● What the task requires: Beginning with the first line below, retype exactly each line through the one containing "### Step 1: Check for Existing SSH Keys". Leave out all pictures.

● Available data:

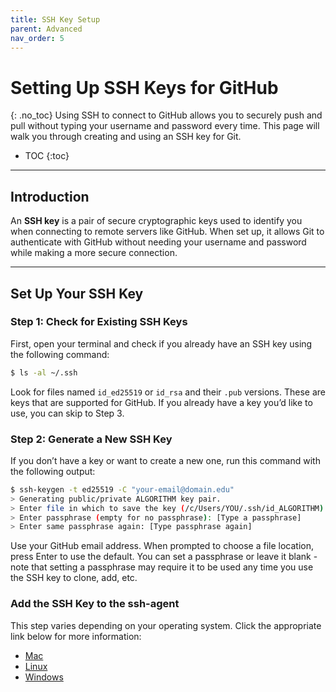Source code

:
 ```yaml
---
title: SSH Key Setup
parent: Advanced
nav_order: 5
---
```


# Setting Up SSH Keys for GitHub
{: .no_toc}
Using SSH to connect to GitHub allows you to securely push and pull without typing your username and password every time. This page will walk you through creating and using an SSH key for Git.

- TOC
{:toc}

---

## Introduction
An **SSH key** is a pair of secure cryptographic keys used to identify you when connecting to remote servers like GitHub. When set up, it allows Git to authenticate with GitHub without needing your username and password while making a more secure connection.

---
## Set Up Your SSH Key
### Step 1: Check for Existing SSH Keys
First, open your terminal and check if you already have an SSH key using the following command:

```bash
$ ls -al ~/.ssh
```

Look for files named `id_ed25519` or `id_rsa` and their `.pub` versions. These are keys that are supported for GitHub. If you already have a key you’d like to use, you can skip to Step 3.

### Step 2: Generate a New SSH Key
If you don’t have a key or want to create a new one, run this command with the following output:
```bash
$ ssh-keygen -t ed25519 -C "your-email@domain.edu"
> Generating public/private ALGORITHM key pair.
> Enter file in which to save the key (/c/Users/YOU/.ssh/id_ALGORITHM):[Press enter]
> Enter passphrase (empty for no passphrase): [Type a passphrase]
> Enter same passphrase again: [Type passphrase again]

```
Use your GitHub email address. When prompted to choose a file location, press Enter to use the default. You can set a passphrase or leave it blank - note that setting a passphrase may require it to be used any time you use the SSH key to clone, add, etc.

### Add the SSH Key to the ssh-agent
This step varies depending on your operating system. Click the appropriate link below for more information:

- [Mac](https://docs.github.com/en/authentication/connecting-to-github-with-ssh/generating-a-new-ssh-key-and-adding-it-to-the-ssh-agent?platform=mac#adding-your-ssh-key-to-the-ssh-agent)
- [Linux](https://docs.github.com/en/authentication/connecting-to-github-with-ssh/generating-a-new-ssh-key-and-adding-it-to-the-ssh-agent?platform=linux#adding-your-ssh-key-to-the-ssh-agent)
- [Windows](https://docs.github.com/en/authentication/connecting-to-github-with-ssh/generating-a-new-ssh-key-and-adding-it-to-the-ssh-agent#adding-your-ssh-key-to-the-ssh-agent)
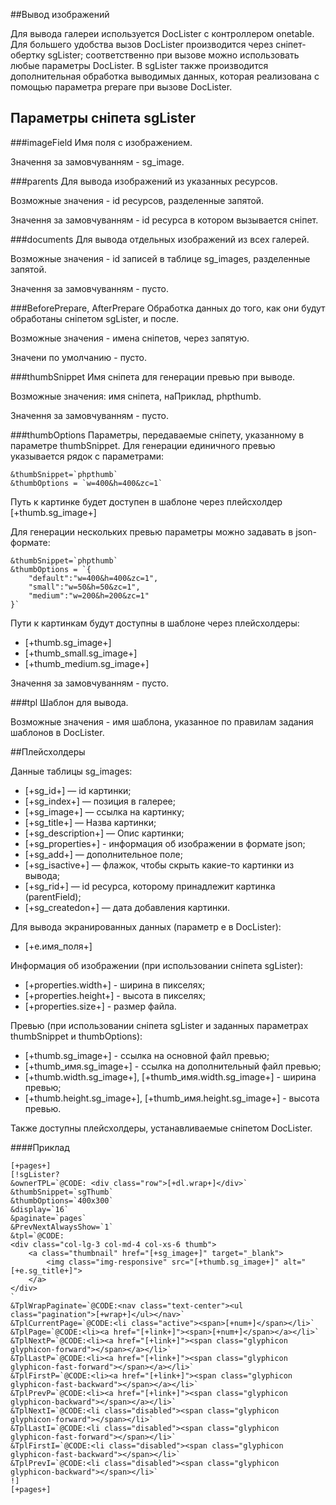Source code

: ##Вывод изображений

Для вывода галереи используется DocLister с контроллером onetable. Для большего удобства вызов DocLister производится через сніпет-обертку sgLister; соответственно при вызове можно использовать любые параметры DocLister. В sgLister также производится дополнительная обработка выводимых данных, которая реализована с помощью параметра prepare при вызове DocLister.

## Параметры сніпета sgLister
###imageField
Имя поля с изображением.

Значення за замовчуванням - sg_image.

###parents
Для вывода изображений из указанных ресурсов.

Возможные значения - id ресурсов, разделенные запятой.

Значення за замовчуванням - id ресурса в котором вызывается сніпет.

###documents
Для вывода отдельных изображений из всех галерей.

Возможные значения - id записей в таблице sg_images, разделенные запятой.

Значення за замовчуванням - пусто.

###BeforePrepare, AfterPrepare
Обработка данных до того, как они будут обработаны сніпетом sgLister, и после.

Возможные значения - имена сніпетов, через запятую.

Значени по умолчанию - пусто.

###thumbSnippet
Имя сніпета для генерации превью при выводе.

Возможные значения: имя сніпета, наПриклад, phpthumb.

Значення за замовчуванням - пусто.

###thumbOptions
Параметры, передаваемые сніпету, указанному в параметре thumbSnippet. Для генерации единичного превью указывается рядок с параметрами:
```
&thumbSnippet=`phpthumb`
&thumbOptions = `w=400&h=400&zc=1`
```

Путь к картинке будет доступен в шаблоне через плейсхолдер [+thumb.sg_image+]

Для генерации нескольких превью параметры можно задавать в json-формате:
```
&thumbSnippet=`phpthumb`
&thumbOptions = `{
    "default":"w=400&h=400&zc=1",
    "small":"w=50&h=50&zc=1",
    "medium":"w=200&h=200&zc=1"
}`
```

Пути к картинкам будут доступны в шаблоне через плейсхолдеры:

- [+thumb.sg_image+]
- [+thumb_small.sg_image+]
- [+thumb_medium.sg_image+]

Значення за замовчуванням - пусто.

###tpl
Шаблон для вывода.

Возможные значения - имя шаблона, указанное по правилам задания шаблонов в DocLister.

##Плейсхолдеры

Данные таблицы sg_images:

* [+sg_id+] — id картинки;
* [+sg_index+] — позиция в галерее;
* [+sg_image+] — ссылка на картинку;
* [+sg_title+] — Назва картинки;
* [+sg_description+] — Опис картинки;
* [+sg_properties+] - информация об изображении в формате json;
* [+sg_add+] — дополнительное поле;
* [+sg_isactive+] — флажок, чтобы скрыть какие-то картинки из вывода;
* [+sg_rid+] — id ресурса, которому принадлежит картинка (parentField);
* [+sg_createdon+] — дата добавления картинки.

Для вывода экранированных данных (параметр e в DocLister):

* [+e.имя_поля+]

Информация об изображении (при использовании сніпета sgLister):

* [+properties.width+] - ширина в пикселях;
* [+properties.height+] - высота в пикселях;
* [+properties.size+] - размер файла.

Превью (при использовании сніпета sgLister и заданных параметрах thumbSnippet и thumbOptions):

* [+thumb.sg_image+] - ссылка на основной файл превью;
* [+thumb_имя.sg_image+] - ссылка на дополнительный файл превью;
* [+thumb.width.sg_image+], [+thumb_имя.width.sg_image+] - ширина превью;
* [+thumb.height.sg_image+], [+thumb_имя.height.sg_image+] - высота превью.

Также доступны плейсхолдеры, устанавливаемые сніпетом DocLister.

####Приклад
```
[+pages+]
[!sgLister?
&ownerTPL=`@CODE: <div class="row">[+dl.wrap+]</div>`
&thumbSnippet=`sgThumb`
&thumbOptions=`400x300`
&display=`16`
&paginate=`pages`
&PrevNextAlwaysShow=`1`
&tpl=`@CODE:
<div class="col-lg-3 col-md-4 col-xs-6 thumb">
    <a class="thumbnail" href="[+sg_image+]" target="_blank">
        <img class="img-responsive" src="[+thumb.sg_image+]" alt="[+e.sg_title+]">
    </a>
</div>
`
&TplWrapPaginate=`@CODE:<nav class="text-center"><ul class="pagination">[+wrap+]</ul></nav>`
&TplCurrentPage=`@CODE:<li class="active"><span>[+num+]</span></li>`
&TplPage=`@CODE:<li><a href="[+link+]"><span>[+num+]</span></a></li>`
&TplNextP=`@CODE:<li><a href="[+link+]"><span class="glyphicon glyphicon-forward"></span></a></li>`
&TplLastP=`@CODE:<li><a href="[+link+]"><span class="glyphicon glyphicon-fast-forward"></span></a></li>`
&TplFirstP=`@CODE:<li><a href="[+link+]"><span class="glyphicon glyphicon-fast-backward"></span></a></li>`
&TplPrevP=`@CODE:<li><a href="[+link+]"><span class="glyphicon glyphicon-backward"></span></a></li>`
&TplNextI=`@CODE:<li class="disabled"><span class="glyphicon glyphicon-forward"></span></li>`
&TplLastI=`@CODE:<li class="disabled"><span class="glyphicon glyphicon-fast-forward"></span></li>`
&TplFirstI=`@CODE:<li class="disabled"><span class="glyphicon glyphicon-fast-backward"></span></li>`
&TplPrevI=`@CODE:<li class="disabled"><span class="glyphicon glyphicon-backward"></span></li>`
!]
[+pages+]
```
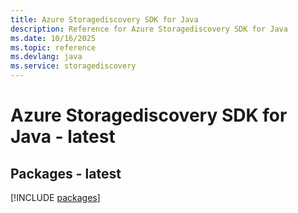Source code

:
 ```yaml
---
title: Azure Storagediscovery SDK for Java
description: Reference for Azure Storagediscovery SDK for Java
ms.date: 10/16/2025
ms.topic: reference
ms.devlang: java
ms.service: storagediscovery
---
```

# Azure Storagediscovery SDK for Java - latest
## Packages - latest
[!INCLUDE [packages](storagediscovery-index.md)]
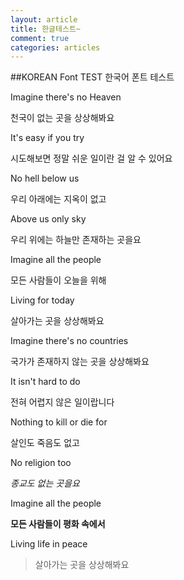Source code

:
 ```yaml
---
layout: article
title: 한글테스트~
comment: true
categories: articles
---
```


##KOREAN Font TEST  한국어 폰트 테스트

Imagine there's no Heaven

천국이 없는 곳을 상상해봐요

It's easy if you try

시도해보면 정말 쉬운 일이란 걸 알 수 있어요

No hell below us

우리 아래에는 지옥이 없고

Above us only sky

우리 위에는 하늘만 존재하는 곳을요

Imagine all the people

모든 사람들이 오늘을 위해

Living for today

살아가는 곳을 상상해봐요

Imagine there's no countries

국가가 존재하지 않는 곳을 상상해봐요

It isn't hard to do

전혀 어렵지 않은 일이랍니다

Nothing to kill or die for

살인도 죽음도 없고

No religion too

*종교도 없는 곳을요*

Imagine all the people

**모든 사람들이 평화 속에서**

Living life in peace

>살아가는 곳을 상상해봐요


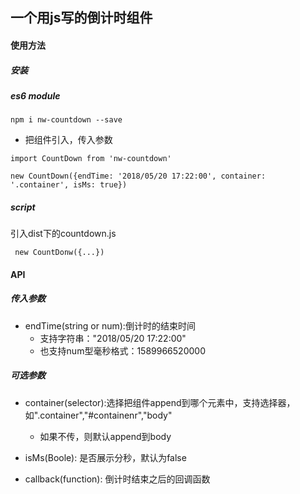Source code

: ## 一个用js写的倒计时组件

#### 使用方法

##### 安装

##### es6 module

```
npm i nw-countdown --save
```


- 把组件引入，传入参数

```
import CountDown from 'nw-countdown'

new CountDown({endTime: '2018/05/20 17:22:00', container: '.container', isMs: true})
``` 

##### script

引入dist下的countdown.js

```
 new CountDonw({...})

```

#### API

##### 传入参数
- endTime(string or num):倒计时的结束时间
  + 支持字符串："2018/05/20 17:22:00"
  + 也支持num型毫秒格式：1589966520000
  
##### 可选参数
- container(selector):选择把组件append到哪个元素中，支持选择器，如".container","#containenr","body"
  + 如果不传，则默认append到body
  
- isMs(Boole): 是否展示分秒，默认为false

- callback(function): 倒计时结束之后的回调函数 


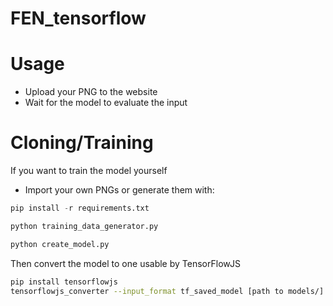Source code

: # FEN_tensorflow

# Usage
- Upload your PNG to the website 
- Wait for the model to evaluate the input

# Cloning/Training
If you want to train the model yourself

- Import your own PNGs or generate them with: 
```python
pip install -r requirements.txt
```
```python
python training_data_generator.py
```
```python
python create_model.py
```
Then convert the model to one usable by TensorFlowJS
```sh
pip install tensorflowjs
tensorflowjs_converter --input_format tf_saved_model [path to models/] [output dir]
```

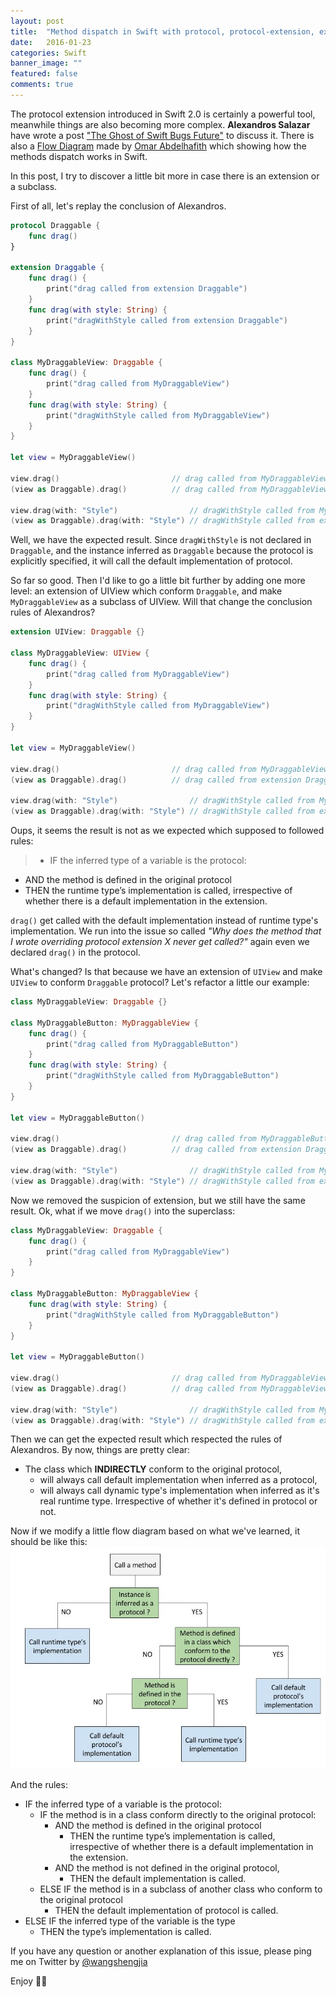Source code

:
 ```yaml
---
layout: post
title:  "Method dispatch in Swift with protocol, protocol-extension, extension and subclass"
date:   2016-01-23
categories: Swift
banner_image: ""
featured: false
comments: true
---
```


The protocol extension introduced in Swift 2.0 is certainly a powerful tool, meanwhile things are also becoming more complex. __Alexandros Salazar__ have wrote a post ["The Ghost of Swift Bugs Future"](http://nomothetis.svbtle.com/the-ghost-of-swift-bugs-future) to discuss it. There is also a [Flow Diagram](https://d262ilb51hltx0.cloudfront.net/max/1600/1*SIcSsfmBCp4tNzLxGJAbdw.png) made by [Omar Abdelhafith](https://medium.com/@NSomar) which showing how the methods dispatch works in Swift.

In this post, I try to discover a little bit more in case there is an extension or a subclass.

First of all, let's replay the conclusion of Alexandros.

<!--more-->

```swift
protocol Draggable {
    func drag()
}

extension Draggable {
    func drag() {
        print("drag called from extension Draggable")
    }
    func drag(with style: String) {
        print("dragWithStyle called from extension Draggable")
    }
}

class MyDraggableView: Draggable {
    func drag() {
        print("drag called from MyDraggableView")
    }
    func drag(with style: String) {
        print("dragWithStyle called from MyDraggableView")
    }
}

let view = MyDraggableView()

view.drag()                         // drag called from MyDraggableView
(view as Draggable).drag()          // drag called from MyDraggableView

view.drag(with: "Style")                // dragWithStyle called from MyDraggableView
(view as Draggable).drag(with: "Style") // dragWithStyle called from extension Draggable
```

Well, we have the expected result. Since `dragWithStyle` is not declared in `Draggable`, and the instance inferred as `Draggable` because the protocol is explicitly specified, it will call the default implementation of protocol.

So far so good. Then I'd like to go a little bit further by adding one more level: an extension of UIView which conform `Draggable`, and make `MyDraggableView` as a subclass of UIView. Will that change the conclusion rules of Alexandros?

```swift
extension UIView: Draggable {}

class MyDraggableView: UIView {
    func drag() {
        print("drag called from MyDraggableView")
    }
    func drag(with style: String) {
        print("dragWithStyle called from MyDraggableView")
    }
}

let view = MyDraggableView()

view.drag()                         // drag called from MyDraggableView
(view as Draggable).drag()          // drag called from extension Draggable

view.drag(with: "Style")                // dragWithStyle called from MyDraggableView
(view as Draggable).drag(with: "Style") // dragWithStyle called from extension Draggable
```
Oups, it seems the result is not as we expected which supposed to followed rules:

> - IF the inferred type of a variable is the protocol:
  - AND the method is defined in the original protocol
  - THEN the runtime type’s implementation is called, irrespective of whether there is a default implementation in the extension.

`drag()` get called with the default implementation instead of runtime type's implementation. We run into the issue so called *"Why does the method that I wrote overriding protocol extension X never get called?"* again even we declared `drag()` in the protocol.

What's changed? Is that because we have an extension of `UIView` and make `UIView` to conform `Draggable` protocol? Let's refactor a little our example:

```swift
class MyDraggableView: Draggable {}

class MyDraggableButton: MyDraggableView {
    func drag() {
        print("drag called from MyDraggableButton")
    }
    func drag(with style: String) {
        print("dragWithStyle called from MyDraggableButton")
    }
}

let view = MyDraggableButton()

view.drag()                         // drag called from MyDraggableButton
(view as Draggable).drag()          // drag called from extension Draggable

view.drag(with: "Style")                // dragWithStyle called from MyDraggableButton
(view as Draggable).drag(with: "Style") // dragWithStyle called from extension Draggable
```

Now we removed the suspicion of extension, but we still have the same result. Ok, what if we move `drag()` into the superclass:

```swift
class MyDraggableView: Draggable {
    func drag() {
        print("drag called from MyDraggableView")
    }
}

class MyDraggableButton: MyDraggableView {
    func drag(with style: String) {
        print("dragWithStyle called from MyDraggableButton")
    }
}

let view = MyDraggableButton()

view.drag()                         // drag called from MyDraggableView
(view as Draggable).drag()          // drag called from MyDraggableView

view.drag(with: "Style")                // dragWithStyle called from MyDraggableButton
(view as Draggable).drag(with: "Style") // dragWithStyle called from extension Draggable
```

Then we can get the expected result which respected the rules of Alexandros.
By now, things are pretty clear:

- The class which **INDIRECTLY** conform to the original protocol,
  - will always call default implementation when inferred as a protocol,
  - will always call dynamic type's implementation when inferred as it's real runtime type. Irrespective of whether it's defined in protocol or not.

Now if we modify a little flow diagram based on what we've learned, it should be like this:
![diagram](/media/swift_method_dispatch.jpg)

And the rules:

- IF the inferred type of a variable is the protocol:
  - IF the method is in a class conform directly to the original protocol:
      - AND the method is defined in the original protocol
          - THEN the runtime type’s implementation is called, irrespective of whether   there is a default implementation in the extension.
      - AND the method is not defined in the original protocol,
          - THEN the default implementation is called.
  - ELSE IF the method is in a subclass of another class who conform to the original protocol
      - THEN the default implementation of protocol is called.
- ELSE IF the inferred type of the variable is the type
  - THEN the type’s implementation is called.

If you have any question or another explanation of this issue, please ping me on Twitter by [@wangshengjia](http://twitter.com/wangshengjia)

Enjoy 🎉🍻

● Response to the task:
Source code

:
 ```yaml
---
title: SSH Key Setup
parent: Advanced
nav_order: 5
---
```


# Setting Up SSH Keys for GitHub
{: .no_toc}
Using SSH to connect to GitHub allows you to securely push and pull without typing your username and password every time. This page will walk you through creating and using an SSH key for Git.

- TOC
{:toc}

---

## Introduction
An **SSH key** is a pair of secure cryptographic keys used to identify you when connecting to remote servers like GitHub. When set up, it allows Git to authenticate with GitHub without needing your username and password while making a more secure connection.

---
## Set Up Your SSH Key
### Step 1: Check for Existing SSH Keys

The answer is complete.